There follows an epic battle in which Superman enlists the aid of the newly cobbled-together (and all grown up) Legion of Super-Heroes to fight Earth-Man. Needless to say, the bad guy loses, interplanetary war is averted, and the Legion is restored to public esteem. For those of us who devoutedly wish for a monthly Legion of Super-Heroes comic in normal continuity (and we're damn near getting it, in Jim Shooter's revamped Legion over in its own book, a title that just keeps getting better and better), this stuff is pure gold: this Legion is just what we remember our Legion being - heroic, quipping, conflicted, but always shining. Johns must have fed on the same back-issues, because his treatment of the Legion is pitch-perfect.

The issue's ending - indeed, it's hard not to think of it as the graphic novel's ending - is so satisfying as to be almost euphoric. The adult Brainiac-5 assures Superman that he'll need a couple of minutes to repair the irrevocably shattered time-sphere that brought our hero to the future, and just like that, we're back the past: not Superman's present, but his past as well. The issue's ending opens on a sunlit scene outside the Kent family farm in Smallville. A time-sphere opens and disgorges a very young Legion - Cosmic Boy, Saturn Girl, and Lightning Lad - and one other ... a nerdy little teenager called Clark Kent, who's been brought forward by the trio to share in their 31st century adventures and has come back crowing and laughing with the largeness of his adventures in their world.

It's a touching moment.
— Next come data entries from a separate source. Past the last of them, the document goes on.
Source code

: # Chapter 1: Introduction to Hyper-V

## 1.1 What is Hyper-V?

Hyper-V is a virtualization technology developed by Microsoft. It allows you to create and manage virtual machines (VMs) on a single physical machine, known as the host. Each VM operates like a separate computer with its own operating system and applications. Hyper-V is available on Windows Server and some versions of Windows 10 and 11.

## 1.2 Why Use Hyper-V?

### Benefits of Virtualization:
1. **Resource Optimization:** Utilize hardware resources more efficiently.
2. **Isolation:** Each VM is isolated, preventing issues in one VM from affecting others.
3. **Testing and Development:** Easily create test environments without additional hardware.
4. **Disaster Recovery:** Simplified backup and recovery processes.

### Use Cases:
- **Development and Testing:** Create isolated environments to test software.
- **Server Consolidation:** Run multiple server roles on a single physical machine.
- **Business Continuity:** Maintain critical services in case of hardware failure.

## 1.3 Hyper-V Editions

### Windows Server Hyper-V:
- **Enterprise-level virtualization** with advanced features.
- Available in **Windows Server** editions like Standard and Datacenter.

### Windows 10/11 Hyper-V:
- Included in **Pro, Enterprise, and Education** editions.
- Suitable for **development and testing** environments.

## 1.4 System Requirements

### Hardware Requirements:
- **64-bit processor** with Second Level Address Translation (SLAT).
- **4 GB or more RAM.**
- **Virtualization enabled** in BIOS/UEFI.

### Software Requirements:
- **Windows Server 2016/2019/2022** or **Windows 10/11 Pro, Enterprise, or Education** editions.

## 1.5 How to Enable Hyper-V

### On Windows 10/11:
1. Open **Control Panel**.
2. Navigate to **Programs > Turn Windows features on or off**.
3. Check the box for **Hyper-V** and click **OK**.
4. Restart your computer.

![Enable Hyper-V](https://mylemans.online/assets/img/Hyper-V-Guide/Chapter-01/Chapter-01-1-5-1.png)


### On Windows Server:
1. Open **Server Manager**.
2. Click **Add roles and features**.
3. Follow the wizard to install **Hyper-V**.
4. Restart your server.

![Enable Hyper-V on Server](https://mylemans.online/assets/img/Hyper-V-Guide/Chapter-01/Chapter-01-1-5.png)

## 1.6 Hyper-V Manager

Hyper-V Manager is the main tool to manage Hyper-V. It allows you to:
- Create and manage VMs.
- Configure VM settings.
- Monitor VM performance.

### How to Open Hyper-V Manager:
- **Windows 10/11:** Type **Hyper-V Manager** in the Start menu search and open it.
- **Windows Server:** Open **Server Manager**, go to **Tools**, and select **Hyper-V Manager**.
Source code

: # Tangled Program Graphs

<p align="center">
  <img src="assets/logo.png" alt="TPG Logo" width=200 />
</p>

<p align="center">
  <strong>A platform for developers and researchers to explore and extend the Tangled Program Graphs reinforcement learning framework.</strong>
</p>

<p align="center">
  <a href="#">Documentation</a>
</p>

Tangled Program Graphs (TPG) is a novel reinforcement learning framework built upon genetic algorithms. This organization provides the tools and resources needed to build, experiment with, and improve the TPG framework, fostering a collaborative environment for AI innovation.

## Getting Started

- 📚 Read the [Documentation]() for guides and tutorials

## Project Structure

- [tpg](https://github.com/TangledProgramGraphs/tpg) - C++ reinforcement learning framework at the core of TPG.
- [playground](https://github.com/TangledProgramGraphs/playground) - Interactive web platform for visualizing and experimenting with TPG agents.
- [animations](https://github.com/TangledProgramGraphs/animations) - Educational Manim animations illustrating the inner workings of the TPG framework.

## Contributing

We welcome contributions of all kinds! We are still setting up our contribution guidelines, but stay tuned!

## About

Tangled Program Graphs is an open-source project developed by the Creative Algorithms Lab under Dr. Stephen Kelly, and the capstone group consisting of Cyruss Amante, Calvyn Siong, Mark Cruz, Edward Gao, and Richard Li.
He plaintively wonders if he'll ever see them again, to which they reply "what are you doing tomorrow?" Lightning Lad scorches an "L" in a nearby tree and says "Meet us here after school."

The issue ends with a grown-up Superman standing by that same tree, safely returned to his own time, looking back at his time with the Legion - young and old - as some of the best times of his life. It's a perfect grace-note on which to end what has been the best 'adult Legion' storyline ever written.

The oddities linger, of course. The new adventures of the Cartoon-Network Legion are being produced by the same parent-company that produces both Bryan Singer's Superman movies, and so the very young, obviously early-teened Super-figure in those adventures is called 'SuperMAN' by his young teammates - almost as though the DC powers that be want to pointed avoid using the term 'Superboy' ... and what about the conclusion to this epic, satisfying as it is? We're supposed to believe that young Clark Kent's hard-working parents could pay for every Kansas sweatshirt burned off him in the 31st century in pitched battle with the Emerald Empress?

No, somebody somewhere in some DC boardroom has said, 'Let's not call anybody 'Superboy' - and that kind of thing is only ever said if somebody's thinking of profit down the line. We'll have to wait and see what that amounts to - a live-action series of movies (or even TV-movies) starring some young teen heart-throb like Zack Efron or Jesse McCartney can't be entirely ruled out - but in the meantime, this present series has been so immensely satisfying that we, for once, can't complain. Long live the Legion, indeed.